## AIM OF THE EXERCISE
Using the listing below, report how many lines contain the word "Type" and give no other words.

## SUPPLIED DATA
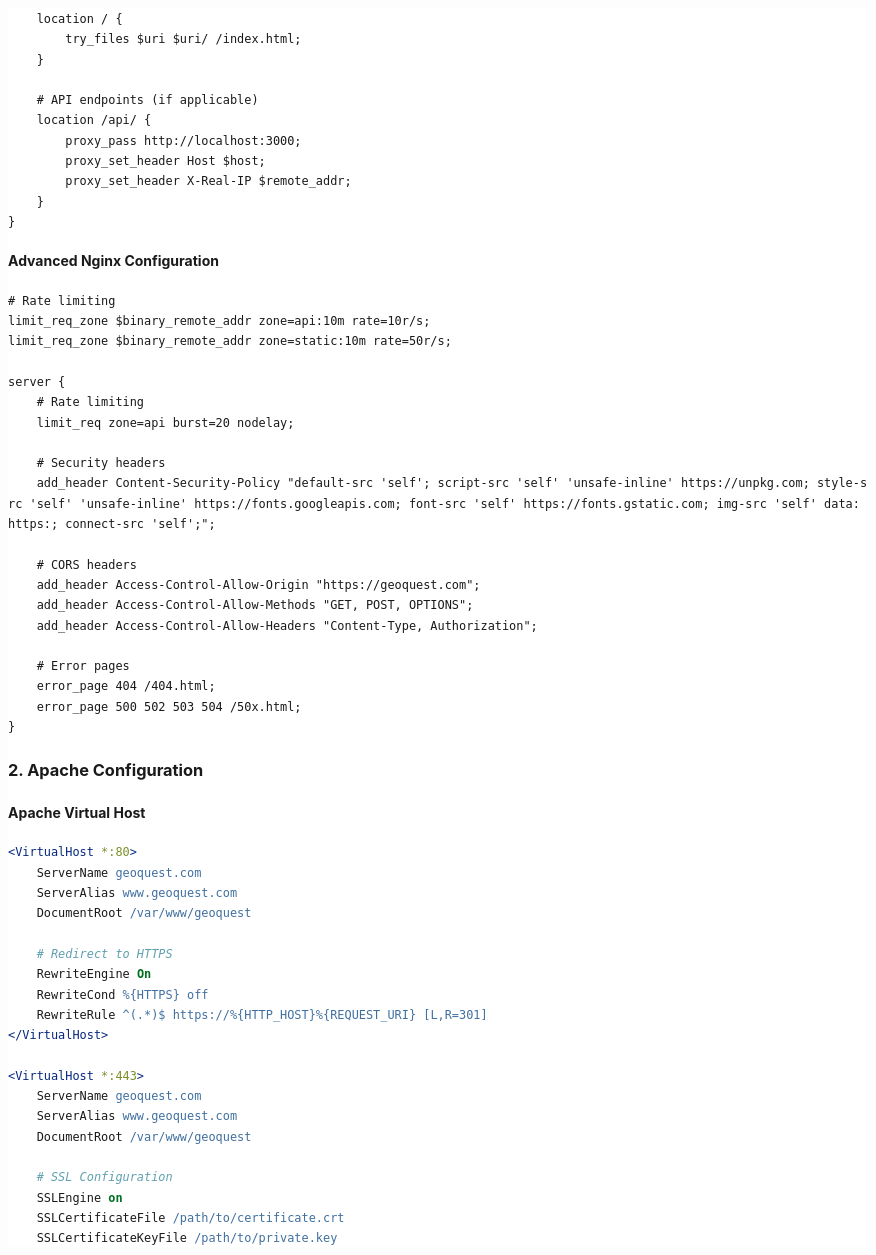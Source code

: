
 ```nginx
    location / {
        try_files $uri $uri/ /index.html;
    }
    
    # API endpoints (if applicable)
    location /api/ {
        proxy_pass http://localhost:3000;
        proxy_set_header Host $host;
        proxy_set_header X-Real-IP $remote_addr;
    }
}
```

#### Advanced Nginx Configuration
```nginx
# Rate limiting
limit_req_zone $binary_remote_addr zone=api:10m rate=10r/s;
limit_req_zone $binary_remote_addr zone=static:10m rate=50r/s;

server {
    # Rate limiting
    limit_req zone=api burst=20 nodelay;
    
    # Security headers
    add_header Content-Security-Policy "default-src 'self'; script-src 'self' 'unsafe-inline' https://unpkg.com; style-src 'self' 'unsafe-inline' https://fonts.googleapis.com; font-src 'self' https://fonts.gstatic.com; img-src 'self' data: https:; connect-src 'self';";
    
    # CORS headers
    add_header Access-Control-Allow-Origin "https://geoquest.com";
    add_header Access-Control-Allow-Methods "GET, POST, OPTIONS";
    add_header Access-Control-Allow-Headers "Content-Type, Authorization";
    
    # Error pages
    error_page 404 /404.html;
    error_page 500 502 503 504 /50x.html;
}
```

### 2. Apache Configuration

#### Apache Virtual Host
```apache
<VirtualHost *:80>
    ServerName geoquest.com
    ServerAlias www.geoquest.com
    DocumentRoot /var/www/geoquest
    
    # Redirect to HTTPS
    RewriteEngine On
    RewriteCond %{HTTPS} off
    RewriteRule ^(.*)$ https://%{HTTP_HOST}%{REQUEST_URI} [L,R=301]
</VirtualHost>

<VirtualHost *:443>
    ServerName geoquest.com
    ServerAlias www.geoquest.com
    DocumentRoot /var/www/geoquest
    
    # SSL Configuration
    SSLEngine on
    SSLCertificateFile /path/to/certificate.crt
    SSLCertificateKeyFile /path/to/private.key
```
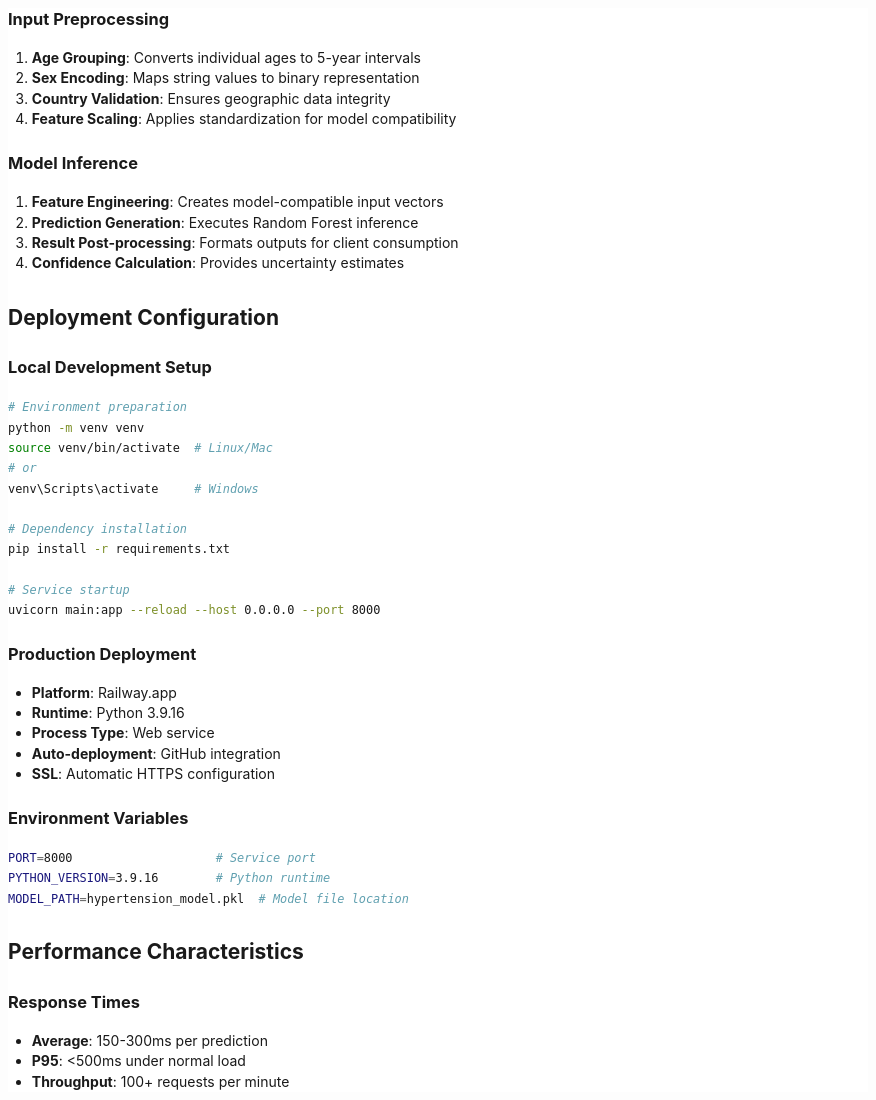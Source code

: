### Input Preprocessing
1. **Age Grouping**: Converts individual ages to 5-year intervals
2. **Sex Encoding**: Maps string values to binary representation
3. **Country Validation**: Ensures geographic data integrity
4. **Feature Scaling**: Applies standardization for model compatibility

### Model Inference
1. **Feature Engineering**: Creates model-compatible input vectors
2. **Prediction Generation**: Executes Random Forest inference
3. **Result Post-processing**: Formats outputs for client consumption
4. **Confidence Calculation**: Provides uncertainty estimates

## Deployment Configuration

### Local Development Setup
```bash
# Environment preparation
python -m venv venv
source venv/bin/activate  # Linux/Mac
# or
venv\Scripts\activate     # Windows

# Dependency installation
pip install -r requirements.txt

# Service startup
uvicorn main:app --reload --host 0.0.0.0 --port 8000
```

### Production Deployment
- **Platform**: Railway.app
- **Runtime**: Python 3.9.16
- **Process Type**: Web service
- **Auto-deployment**: GitHub integration
- **SSL**: Automatic HTTPS configuration

### Environment Variables
```bash
PORT=8000                    # Service port
PYTHON_VERSION=3.9.16        # Python runtime
MODEL_PATH=hypertension_model.pkl  # Model file location
```

## Performance Characteristics

### Response Times
- **Average**: 150-300ms per prediction
- **P95**: <500ms under normal load
- **Throughput**: 100+ requests per minute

## SOLUTION FOR THIS TASK
2